For some of my early writings on this topic, see
this
short June 2001 piece in the London-based magazine Prospect, or
this
longer piece on the Rwanda Tribunal and the Nuremberg precedent, that ran
in Boston Review in April/May 2002.
For quite a while there, I felt that my position was extremely lonely. After
all, in the US, when I started to question the wisdom of the pro- war crimes
courts position that put me in the company of folks like the Republican
Party anti-ICC forces and assorted isolationists, “Christian Nation” freaks,
and other Manifest Destiny cheerleaders in general.
And on the “other side”, cheering on the various war crimes courts and shouting
for ever more courts and more prosecutions, were most of the people I most
admire and affiliate myself with in the world. Oh well, I thought through
the issues again and again and again, and set about trying to build and test
the empirical basis for my position by pursuing my research on three conflict-terminating
countries in Africa that all adopted very different approaches to the atrocity-response
challenge.
I was delighted last fall when Ramesh Thakur, the Vice-Rector of the United
Nations University invited me to take make a presentation at a conference
that the UNU held this past week, in New York, on the theme of “The Rule of
Law and Transitional Justice: the Way Forward?” Also speaking there
were Ralph Zacklin, the Assistant UN Secretary-General for Legal Affairs;
Bill Schabas, a distinguished Canadian legal scholar who has published widely
on the law of genocide and war crimes and has helped set up a number of UN-backed
tribunals in recent years; Gerald Gahima, the former Attorney-General of Rwanda;
and various other luminaries in the field.

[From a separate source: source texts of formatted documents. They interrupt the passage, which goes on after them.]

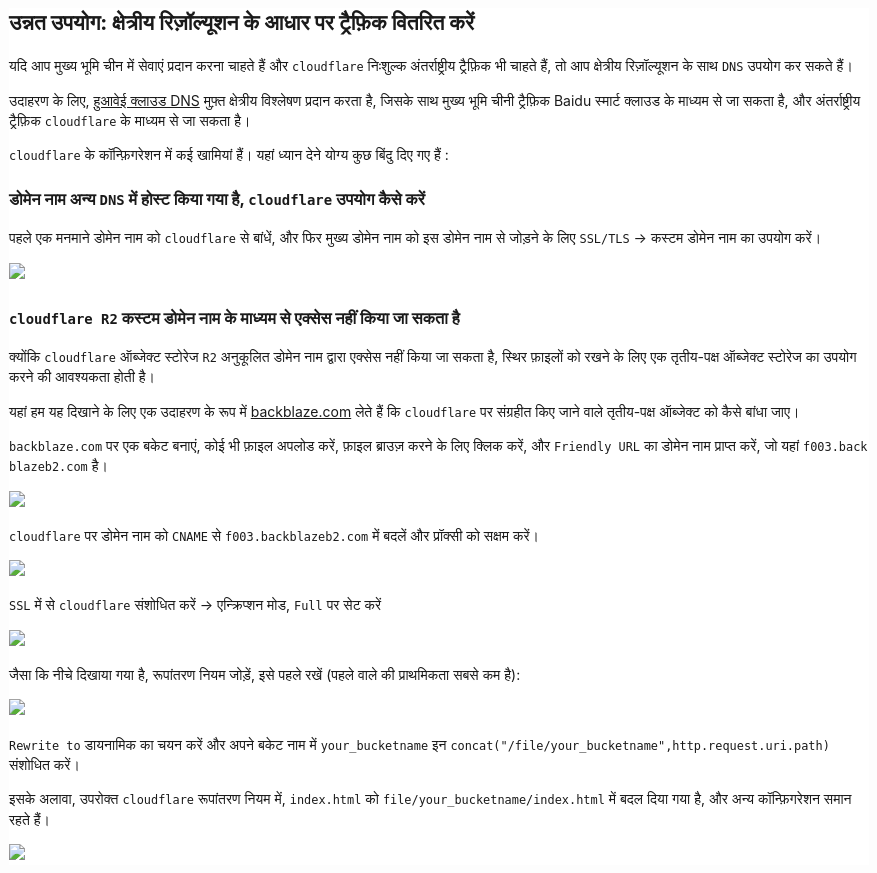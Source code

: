 ## उन्नत उपयोग: क्षेत्रीय रिज़ॉल्यूशन के आधार पर ट्रैफ़िक वितरित करें

यदि आप मुख्य भूमि चीन में सेवाएं प्रदान करना चाहते हैं और `cloudflare` निःशुल्क अंतर्राष्ट्रीय ट्रैफ़िक भी चाहते हैं, तो आप क्षेत्रीय रिज़ॉल्यूशन के साथ `DNS` उपयोग कर सकते हैं।

उदाहरण के लिए, [हुआवेई क्लाउड DNS](https://www.huaweicloud.com) मुफ़्त क्षेत्रीय विश्लेषण प्रदान करता है, जिसके साथ मुख्य भूमि चीनी ट्रैफ़िक Baidu स्मार्ट क्लाउड के माध्यम से जा सकता है, और अंतर्राष्ट्रीय ट्रैफ़िक `cloudflare` के माध्यम से जा सकता है।

`cloudflare` के कॉन्फ़िगरेशन में कई खामियां हैं। यहां ध्यान देने योग्य कुछ बिंदु दिए गए हैं :

### डोमेन नाम अन्य `DNS` में होस्ट किया गया है, `cloudflare` उपयोग कैसे करें

पहले एक मनमाने डोमेन नाम को `cloudflare` से बांधें, और फिर मुख्य डोमेन नाम को इस डोमेन नाम से जोड़ने के लिए `SSL/TLS` → कस्टम डोमेन नाम का उपयोग करें।

![](https://p.3ti.site/1725438658.avif)

### `cloudflare R2` कस्टम डोमेन नाम के माध्यम से एक्सेस नहीं किया जा सकता है

क्योंकि `cloudflare` ऑब्जेक्ट स्टोरेज `R2` अनुकूलित डोमेन नाम द्वारा एक्सेस नहीं किया जा सकता है, स्थिर फ़ाइलों को रखने के लिए एक तृतीय-पक्ष ऑब्जेक्ट स्टोरेज का उपयोग करने की आवश्यकता होती है।

यहां हम यह दिखाने के लिए एक उदाहरण के रूप में [backblaze.com](https://www.backblaze.com) लेते हैं कि `cloudflare` पर संग्रहीत किए जाने वाले तृतीय-पक्ष ऑब्जेक्ट को कैसे बांधा जाए।

`backblaze.com` पर एक बकेट बनाएं, कोई भी फ़ाइल अपलोड करें, फ़ाइल ब्राउज़ करने के लिए क्लिक करें, और `Friendly URL` का डोमेन नाम प्राप्त करें, जो यहां `f003.backblazeb2.com` है।

![](//p.3ti.site/1725440783.avif)

`cloudflare` पर डोमेन नाम को `CNAME` से `f003.backblazeb2.com` में बदलें और प्रॉक्सी को सक्षम करें।

![](//p.3ti.site/1725440896.avif)

`SSL` में से `cloudflare` संशोधित करें → एन्क्रिप्शन मोड, `Full` पर सेट करें

![](//p.3ti.site/1725438572.avif)

जैसा कि नीचे दिखाया गया है, रूपांतरण नियम जोड़ें, इसे पहले रखें (पहले वाले की प्राथमिकता सबसे कम है):

![](//p.3ti.site/1725443232.avif)

`Rewrite to` डायनामिक का चयन करें और अपने बकेट नाम में `your_bucketname` इन `concat("/file/your_bucketname",http.request.uri.path)` संशोधित करें।

इसके अलावा, उपरोक्त `cloudflare` रूपांतरण नियम में, `index.html` को `file/your_bucketname/index.html` में बदल दिया गया है, और अन्य कॉन्फ़िगरेशन समान रहते हैं।

![](//p.3ti.site/1725441384.avif)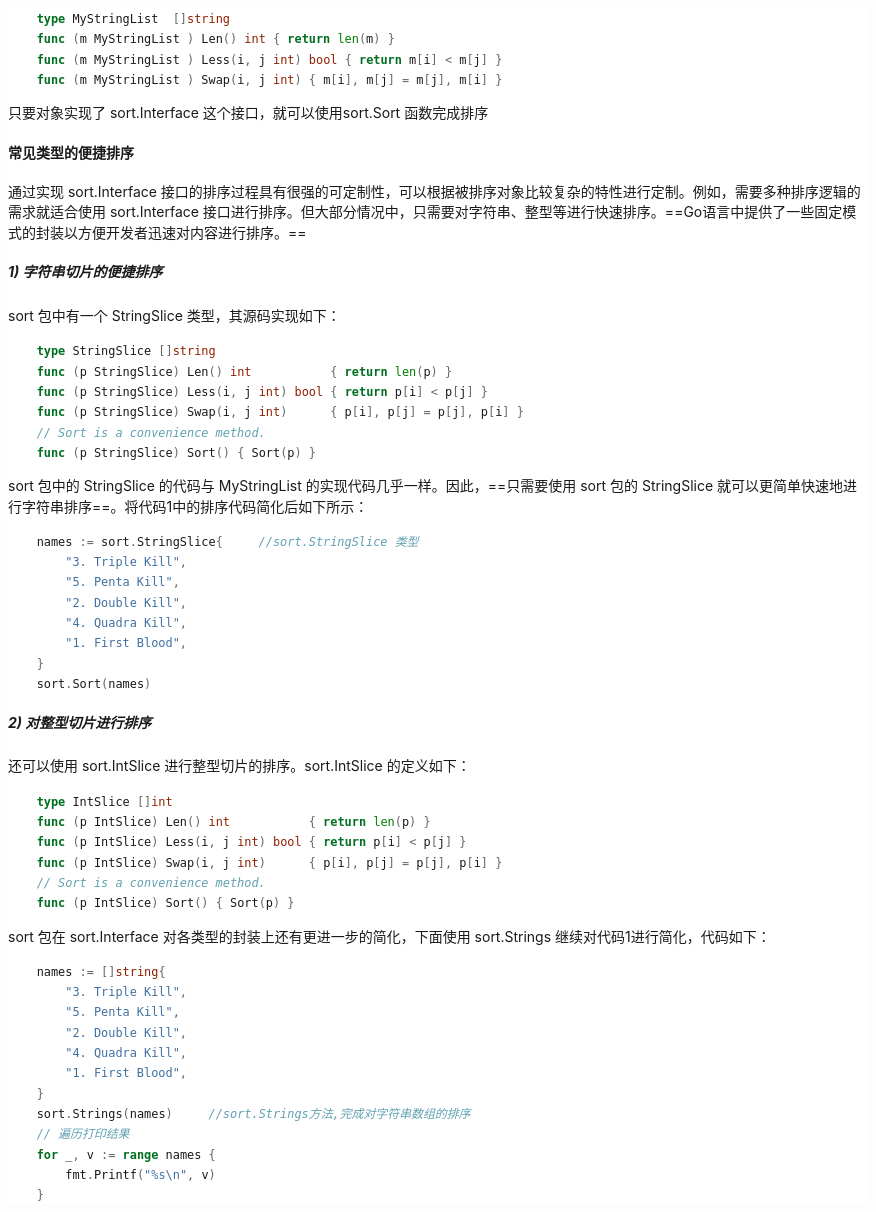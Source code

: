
 ```go
    type MyStringList  []string
    func (m MyStringList ) Len() int { return len(m) }
    func (m MyStringList ) Less(i, j int) bool { return m[i] < m[j] }
    func (m MyStringList ) Swap(i, j int) { m[i], m[j] = m[j], m[i] }
```

只要对象实现了 sort.Interface 这个接口，就可以使用sort.Sort  函数完成排序

#### 常见类型的便捷排序

通过实现 sort.Interface  接口的排序过程具有很强的可定制性，可以根据被排序对象比较复杂的特性进行定制。例如，需要多种排序逻辑的需求就适合使用 sort.Interface 接口进行排序。但大部分情况中，只需要对字符串、整型等进行快速排序。==Go语言中提供了一些固定模式的封装以方便开发者迅速对内容进行排序。==

##### 1) 字符串切片的便捷排序

sort 包中有一个 StringSlice 类型，其源码实现如下：

```go
    type StringSlice []string
    func (p StringSlice) Len() int           { return len(p) }
    func (p StringSlice) Less(i, j int) bool { return p[i] < p[j] }
    func (p StringSlice) Swap(i, j int)      { p[i], p[j] = p[j], p[i] }
    // Sort is a convenience method.
    func (p StringSlice) Sort() { Sort(p) }
```

sort 包中的 StringSlice 的代码与 MyStringList 的实现代码几乎一样。因此，==只需要使用 sort 包的 StringSlice 就可以更简单快速地进行字符串排序==。将代码1中的排序代码简化后如下所示：

```go
    names := sort.StringSlice{     //sort.StringSlice 类型
        "3. Triple Kill",
        "5. Penta Kill",
        "2. Double Kill",
        "4. Quadra Kill",
        "1. First Blood",
    }
    sort.Sort(names)
```

##### 2) 对整型切片进行排序

还可以使用 sort.IntSlice 进行整型切片的排序。sort.IntSlice 的定义如下：

```go
    type IntSlice []int
    func (p IntSlice) Len() int           { return len(p) }
    func (p IntSlice) Less(i, j int) bool { return p[i] < p[j] }
    func (p IntSlice) Swap(i, j int)      { p[i], p[j] = p[j], p[i] }
    // Sort is a convenience method.
    func (p IntSlice) Sort() { Sort(p) }
```

sort 包在 sort.Interface 对各类型的封装上还有更进一步的简化，下面使用 sort.Strings 继续对代码1进行简化，代码如下：

```go
    names := []string{
        "3. Triple Kill",
        "5. Penta Kill",
        "2. Double Kill",
        "4. Quadra Kill",
        "1. First Blood",
    }
    sort.Strings(names)     //sort.Strings方法,完成对字符串数组的排序
    // 遍历打印结果
    for _, v := range names {
        fmt.Printf("%s\n", v)
    }
```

Delighted, but also quite a bit trepidatious. I had thought that my view
of the lack of utility–or even, on many occasions, the disutility– of war
crimes prosecutions as a way to help conflict-terminating societies address
the legacies of recently past atrocities would be very much the position of
an “outlier” in a room largely full of people dedicated to pushing forward
the prosecutions policy.
Well, maybe I should spend more time in New York. It turned out that
my views were not so much those of an outlier. The proceedings of the
discussion were generally off the record. But I was really happy to
learn how much some of the reservations that I had been expressing are also
now shared by people whom formerly I would have identified as being much
more strongly in the pro-prosecutions camp. These included both Schabas and
Gahima. At several points, conference participants made comments that
indicated that they really do “get” a number of points I have been making
repeatedly over the past four years, such as that:
- atrocity commission is in many cases very closely associated with
the incidence of bitter political conflict; therefore, an atrocity-suppression
strategy must include finding a sustainable and rights-respecting termination
of those conflicts
- in the conflict-termination process it is the politics and diplomacy
of that process that is the key to its success; therefore, any “transitional
justice” or “rule of law” strategies adopted in those circumstances should
be subordinated to, and be a part of, that politics and diplomacy; such strategies
should always be pursued within a clear and pro-peacemaking political context
- it is the residents of the conflict-torn territories themselves who
should be considered as the primary “stakeholders” or “constituency” for
any TJ/RL interventions; therefore, the desires and interests of other actors
in the international community should be subordinated to the needs of the
local-level stakeholders
But let me back up a little, and describe a couple of the most interesting
other things I got out of the conference…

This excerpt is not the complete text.